ParalympicsGB launches Impossible to Ignore

ParalympicsGB has launched a new campaign to make disabled people Impossible to Ignore to mark one year to go to the start of the Tokyo 2020 Paralympic Games.

The initiative has been developed after recent research showed Paralympic athletes are key to challenging perceptions of disability in the UK.

With a year to go to the Tokyo 2020 Paralympic Games, preparations are ramping up to take the best prepared team to make the nation proud once again by recreating the incredible success of Rio 2016 where the team won 147 medals.

While many qualification events are still to take place, an estimated 250 athletes are tipped to compete for ParalympicsGB in Tokyo including competitors in the new sports of Taekwondo and Badminton.
Research from ComRes* suggests that the success of these athletes may have a direct impact on breaking down barriers, shifting perceptions and increasing opportunities for all disabled people.

• 84% of UK adults say the achievements of ParalympicsGB athletes have a positive impact on society overall
• 74% of UK adults perceive ParalympicsGB to be an inspirational sports team – more than any of the other teams listed
• 82% of disabled UK adults believe the Paralympic Games provides positive media coverage of disabled people

Nick Webborn, Chair of the British Paralympic Association, said: “This research is the strongest proof yet of the direct link between the success of our talented Paralympic athletes and its wider social benefit. We believe that the success our Paralympic stars achieve on the field of play can be turned into meaningful, long-term action – turning the nation’s cheers into change and those medals into a movement.
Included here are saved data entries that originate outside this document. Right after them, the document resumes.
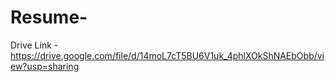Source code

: # Resume-

Drive Link - [https://drive.google.com/file/d/14moL7cT5BU6V1uk_4phlXOkShNAEbObb/view?usp=sharing
](https://drive.google.com/file/d/1yzaciDsqRZZDqa5auIc4O-rVVfuwonXc/view?usp=sharing)
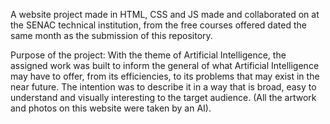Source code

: A website project made in HTML, CSS and JS made and collaborated on at the SENAC technical institution, from the free courses offered dated the same month as the submission of this repository.

Purpose of the project:
With the theme of Artificial Intelligence, the assigned work was built to inform the general of what Artificial Intelligence may have to offer, from its efficiencies, to its problems that may exist in the near future. The intention was to describe it in a way that is broad, easy to understand and visually interesting to the target audience. (All the artwork and photos on this website were taken by an AI).
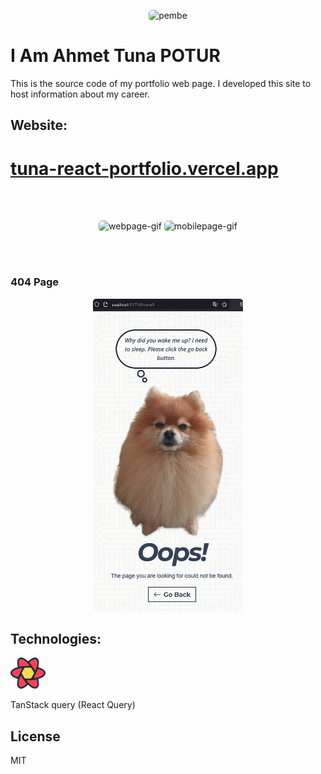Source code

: <p align="center">
  <img alt="pembe" style="width:250px;border-radius: 5px;" src="https://media2.giphy.com/media/nFLW7PNGgN3lI68rdv/giphy.gif?cid=ecf05e47quolaqdqmgfpfyd6328k0j4l7dav3bjm04uqmha3&ep=v1_gifs_search&rid=giphy.gif&ct=g" />
</p>

# I Am Ahmet Tuna POTUR

This is the source code of my portfolio web page. I developed this site to host information about my career.

## Website:

# [tuna-react-portfolio.vercel.app](https://tuna-react-portfolio.vercel.app)

</br></br>

<p align="center">
<img alt="webpage-gif" style="width:auto;height:500px;border-radius: 5px;" src="https://github.com/tunapotur/react-portfolio/blob/main/public/WebPage.gif"></img>
<img alt="mobilepage-gif" style="width:auto;height:500px;border-radius: 5px;" src="https://github.com/tunapotur/react-portfolio/blob/main/public/MobilPage.gif"></img>
</p>

</br></br>

### 404 Page

<p align="center">
<img alt="404" style="width:auto;height:500px;border-radius: 5px;" src="https://github.com/tunapotur/react-portfolio/blob/main/public/404.png"></img>
</p>

## Technologies:

<a href="https://github.com/TanStack/query">
<img alt="react-query" style="width:auto;height:50px;border-radius: 5px;"  src="https://github.com/tunapotur/react-portfolio/blob/main/public/react-query-seeklogo.com.svg"></img>
</a>
<p>TanStack query (React Query)</p>

## License

MIT
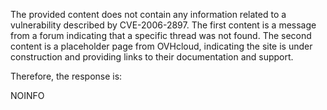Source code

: The provided content does not contain any information related to a vulnerability described by CVE-2006-2897. The first content is a message from a forum indicating that a specific thread was not found. The second content is a placeholder page from OVHcloud, indicating the site is under construction and providing links to their documentation and support.

Therefore, the response is:

NOINFO
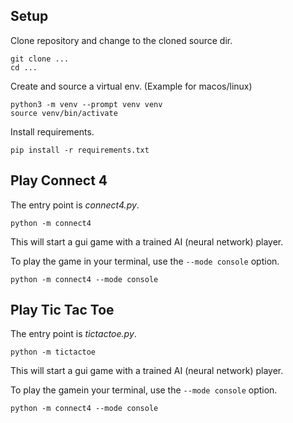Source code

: ## Setup

Clone repository and change to the cloned source dir.

    git clone ...
    cd ...

Create and source a virtual env. (Example for macos/linux)

    python3 -m venv --prompt venv venv
    source venv/bin/activate

Install requirements.

    pip install -r requirements.txt

## Play Connect 4

The entry point is _connect4.py_.

    python -m connect4

This will start a gui game with a trained AI (neural network) player.

To play the game in your terminal, use the `--mode console` option.

    python -m connect4 --mode console


## Play Tic Tac Toe

The entry point is _tictactoe.py_.

    python -m tictactoe

This will start a gui game with a trained AI (neural network) player.

To play the gamein your terminal, use the `--mode console` option.

    python -m connect4 --mode console

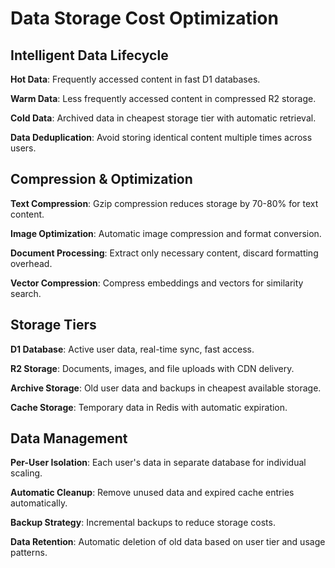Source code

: # Data Storage Cost Optimization

## Intelligent Data Lifecycle

**Hot Data**: Frequently accessed content in fast D1 databases.

**Warm Data**: Less frequently accessed content in compressed R2 storage.

**Cold Data**: Archived data in cheapest storage tier with automatic retrieval.

**Data Deduplication**: Avoid storing identical content multiple times across users.

## Compression & Optimization

**Text Compression**: Gzip compression reduces storage by 70-80% for text content.

**Image Optimization**: Automatic image compression and format conversion.

**Document Processing**: Extract only necessary content, discard formatting overhead.

**Vector Compression**: Compress embeddings and vectors for similarity search.

## Storage Tiers

**D1 Database**: Active user data, real-time sync, fast access.

**R2 Storage**: Documents, images, and file uploads with CDN delivery.

**Archive Storage**: Old user data and backups in cheapest available storage.

**Cache Storage**: Temporary data in Redis with automatic expiration.

## Data Management

**Per-User Isolation**: Each user's data in separate database for individual scaling.

**Automatic Cleanup**: Remove unused data and expired cache entries automatically.

**Backup Strategy**: Incremental backups to reduce storage costs.

**Data Retention**: Automatic deletion of old data based on user tier and usage patterns.
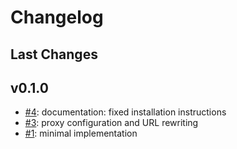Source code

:# Changelog

## Last Changes


## v0.1.0

- [#4](https://github.com/LaxarApps/component-browser/issues/4): documentation: fixed installation instructions
- [#3](https://github.com/LaxarApps/component-browser/issues/3): proxy configuration and URL rewriting
- [#1](https://github.com/LaxarApps/component-browser/issues/1): minimal implementation
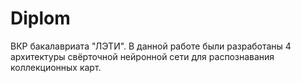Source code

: # Diplom
ВКР бакалавриата "ЛЭТИ". В данной работе были разработаны 4 архитектуры свёрточной нейронной сети для распознавания коллекционных карт.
“With the great British public’s support, we can help to ensure disabled people are represented throughout society and, like our Paralympic heroes, become Impossible to Ignore.”

The research follows a poll carried out last year by Scope, the disability and equality charity, which revealed that nearly half of disabled people felt excluded from society.

Mark Hodgkinson, Chief Executive at Scope, said: ““We know the huge power the Paralympic Games has to shift attitudes and change perceptions towards disability. But life is still too tough for disabled people. There are 13.9 million disabled people in Britain and the disability employment gap has been stuck at about thirty percentage points behind for more than a decade. The challenge now is for charities like Scope to work with the British Paralympic Association to maintain this momentum and progress between Games so that all disabled people have everyday equality.”

The ParalympicsGB team at next year’s Games in the Japanese capital can play a pivotal role in helping to challenge those attitudes.

Helene Raynsford, Chair of the Athletes’ Commission at the BPA and a gold medallist at Beijing 2008, said: “This research highlights just how important our athletes are when it comes to changing perceptions towards disability around the UK.”

“While I am delighted to know that the efforts and exploits of British Para athletes has such a positive impact on those around us, I am also aware that there is still work to be done to improve the lives of disabled people across the country. I believe ParalympicsGB can be key to that drive for change.”

In an age where opinions can often be divided, ParalympicsGB also creates one of the highest levels of positive sentiment in conversations about sport on social media, according to analysis from Nielsen Sports.